__Records for processing__:
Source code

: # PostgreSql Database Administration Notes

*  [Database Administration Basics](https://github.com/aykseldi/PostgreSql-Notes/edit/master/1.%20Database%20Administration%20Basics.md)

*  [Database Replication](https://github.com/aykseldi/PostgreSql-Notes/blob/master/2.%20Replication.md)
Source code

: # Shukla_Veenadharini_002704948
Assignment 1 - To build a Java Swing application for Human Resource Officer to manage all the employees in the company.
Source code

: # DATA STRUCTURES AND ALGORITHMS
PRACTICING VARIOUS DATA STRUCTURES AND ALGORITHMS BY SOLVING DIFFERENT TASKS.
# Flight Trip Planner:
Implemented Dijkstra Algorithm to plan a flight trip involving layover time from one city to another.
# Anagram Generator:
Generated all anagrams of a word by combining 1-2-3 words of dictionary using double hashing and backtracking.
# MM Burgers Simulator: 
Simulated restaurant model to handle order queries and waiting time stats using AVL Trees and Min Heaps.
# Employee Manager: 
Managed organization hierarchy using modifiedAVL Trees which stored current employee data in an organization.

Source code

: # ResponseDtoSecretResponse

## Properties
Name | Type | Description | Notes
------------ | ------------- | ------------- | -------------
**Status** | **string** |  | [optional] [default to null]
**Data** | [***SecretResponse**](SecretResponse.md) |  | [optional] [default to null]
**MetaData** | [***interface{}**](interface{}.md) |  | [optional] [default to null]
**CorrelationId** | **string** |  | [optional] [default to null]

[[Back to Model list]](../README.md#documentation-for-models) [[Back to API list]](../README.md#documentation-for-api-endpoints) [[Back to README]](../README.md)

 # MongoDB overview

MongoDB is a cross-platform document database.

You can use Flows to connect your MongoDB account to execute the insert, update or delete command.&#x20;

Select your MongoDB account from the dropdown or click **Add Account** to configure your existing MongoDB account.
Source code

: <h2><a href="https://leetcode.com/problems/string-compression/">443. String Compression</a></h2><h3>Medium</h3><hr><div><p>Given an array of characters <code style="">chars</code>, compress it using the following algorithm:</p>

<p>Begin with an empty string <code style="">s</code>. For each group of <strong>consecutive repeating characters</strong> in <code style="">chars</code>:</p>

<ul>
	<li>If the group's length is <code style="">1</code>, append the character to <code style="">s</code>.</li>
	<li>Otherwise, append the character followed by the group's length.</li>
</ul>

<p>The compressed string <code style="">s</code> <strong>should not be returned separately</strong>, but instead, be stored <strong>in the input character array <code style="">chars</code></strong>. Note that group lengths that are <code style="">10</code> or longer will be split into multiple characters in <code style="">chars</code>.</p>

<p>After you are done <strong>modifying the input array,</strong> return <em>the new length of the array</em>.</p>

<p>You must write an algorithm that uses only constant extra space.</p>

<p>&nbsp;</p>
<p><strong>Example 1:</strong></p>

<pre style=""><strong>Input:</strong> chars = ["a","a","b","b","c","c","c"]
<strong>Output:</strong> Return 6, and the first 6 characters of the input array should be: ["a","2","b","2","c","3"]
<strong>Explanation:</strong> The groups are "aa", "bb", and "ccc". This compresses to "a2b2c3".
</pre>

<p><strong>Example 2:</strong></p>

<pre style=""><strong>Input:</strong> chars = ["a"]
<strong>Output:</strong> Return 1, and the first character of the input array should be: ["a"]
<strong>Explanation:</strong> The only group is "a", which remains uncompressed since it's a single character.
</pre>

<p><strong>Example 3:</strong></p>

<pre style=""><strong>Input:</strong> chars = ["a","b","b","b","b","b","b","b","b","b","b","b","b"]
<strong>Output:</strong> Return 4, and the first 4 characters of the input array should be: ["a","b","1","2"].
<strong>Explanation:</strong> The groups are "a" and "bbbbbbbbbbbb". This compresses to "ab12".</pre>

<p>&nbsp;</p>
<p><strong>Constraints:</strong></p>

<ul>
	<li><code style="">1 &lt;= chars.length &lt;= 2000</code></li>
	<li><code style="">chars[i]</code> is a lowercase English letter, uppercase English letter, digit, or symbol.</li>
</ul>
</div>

__Work instruction__: Retype the entries above. Match them exactly.

__Expected answer__:
Source code

: # PostgreSql Database Administration Notes

*  [Database Administration Basics](https://github.com/aykseldi/PostgreSql-Notes/edit/master/1.%20Database%20Administration%20Basics.md)

*  [Database Replication](https://github.com/aykseldi/PostgreSql-Notes/blob/master/2.%20Replication.md)
Source code

: # Shukla_Veenadharini_002704948
Assignment 1 - To build a Java Swing application for Human Resource Officer to manage all the employees in the company.
Source code

: # DATA STRUCTURES AND ALGORITHMS
PRACTICING VARIOUS DATA STRUCTURES AND ALGORITHMS BY SOLVING DIFFERENT TASKS.
# Flight Trip Planner:
Implemented Dijkstra Algorithm to plan a flight trip involving layover time from one city to another.
# Anagram Generator:
Generated all anagrams of a word by combining 1-2-3 words of dictionary using double hashing and backtracking.
# MM Burgers Simulator: 
Simulated restaurant model to handle order queries and waiting time stats using AVL Trees and Min Heaps.
# Employee Manager: 
Managed organization hierarchy using modifiedAVL Trees which stored current employee data in an organization.

Source code

: # ResponseDtoSecretResponse

## Properties
Name | Type | Description | Notes
------------ | ------------- | ------------- | -------------
**Status** | **string** |  | [optional] [default to null]
**Data** | [***SecretResponse**](SecretResponse.md) |  | [optional] [default to null]
**MetaData** | [***interface{}**](interface{}.md) |  | [optional] [default to null]
**CorrelationId** | **string** |  | [optional] [default to null]

[[Back to Model list]](../README.md#documentation-for-models) [[Back to API list]](../README.md#documentation-for-api-endpoints) [[Back to README]](../README.md)

 # MongoDB overview

MongoDB is a cross-platform document database.

You can use Flows to connect your MongoDB account to execute the insert, update or delete command.&#x20;

Select your MongoDB account from the dropdown or click **Add Account** to configure your existing MongoDB account.
Source code

: <h2><a href="https://leetcode.com/problems/string-compression/">443. String Compression</a></h2><h3>Medium</h3><hr><div><p>Given an array of characters <code style="">chars</code>, compress it using the following algorithm:</p>

<p>Begin with an empty string <code style="">s</code>. For each group of <strong>consecutive repeating characters</strong> in <code style="">chars</code>:</p>

<ul>
	<li>If the group's length is <code style="">1</code>, append the character to <code style="">s</code>.</li>
	<li>Otherwise, append the character followed by the group's length.</li>
</ul>

<p>The compressed string <code style="">s</code> <strong>should not be returned separately</strong>, but instead, be stored <strong>in the input character array <code style="">chars</code></strong>. Note that group lengths that are <code style="">10</code> or longer will be split into multiple characters in <code style="">chars</code>.</p>

<p>After you are done <strong>modifying the input array,</strong> return <em>the new length of the array</em>.</p>

<p>You must write an algorithm that uses only constant extra space.</p>

<p>&nbsp;</p>
<p><strong>Example 1:</strong></p>

<pre style=""><strong>Input:</strong> chars = ["a","a","b","b","c","c","c"]
<strong>Output:</strong> Return 6, and the first 6 characters of the input array should be: ["a","2","b","2","c","3"]
<strong>Explanation:</strong> The groups are "aa", "bb", and "ccc". This compresses to "a2b2c3".
</pre>

<p><strong>Example 2:</strong></p>

<pre style=""><strong>Input:</strong> chars = ["a"]
<strong>Output:</strong> Return 1, and the first character of the input array should be: ["a"]
<strong>Explanation:</strong> The only group is "a", which remains uncompressed since it's a single character.
</pre>

<p><strong>Example 3:</strong></p>

<pre style=""><strong>Input:</strong> chars = ["a","b","b","b","b","b","b","b","b","b","b","b","b"]
<strong>Output:</strong> Return 4, and the first 4 characters of the input array should be: ["a","b","1","2"].
<strong>Explanation:</strong> The groups are "a" and "bbbbbbbbbbbb". This compresses to "ab12".</pre>

<p>&nbsp;</p>
<p><strong>Constraints:</strong></p>

<ul>
	<li><code style="">1 &lt;= chars.length &lt;= 2000</code></li>
	<li><code style="">chars[i]</code> is a lowercase English letter, uppercase English letter, digit, or symbol.</li>
</ul>
</div>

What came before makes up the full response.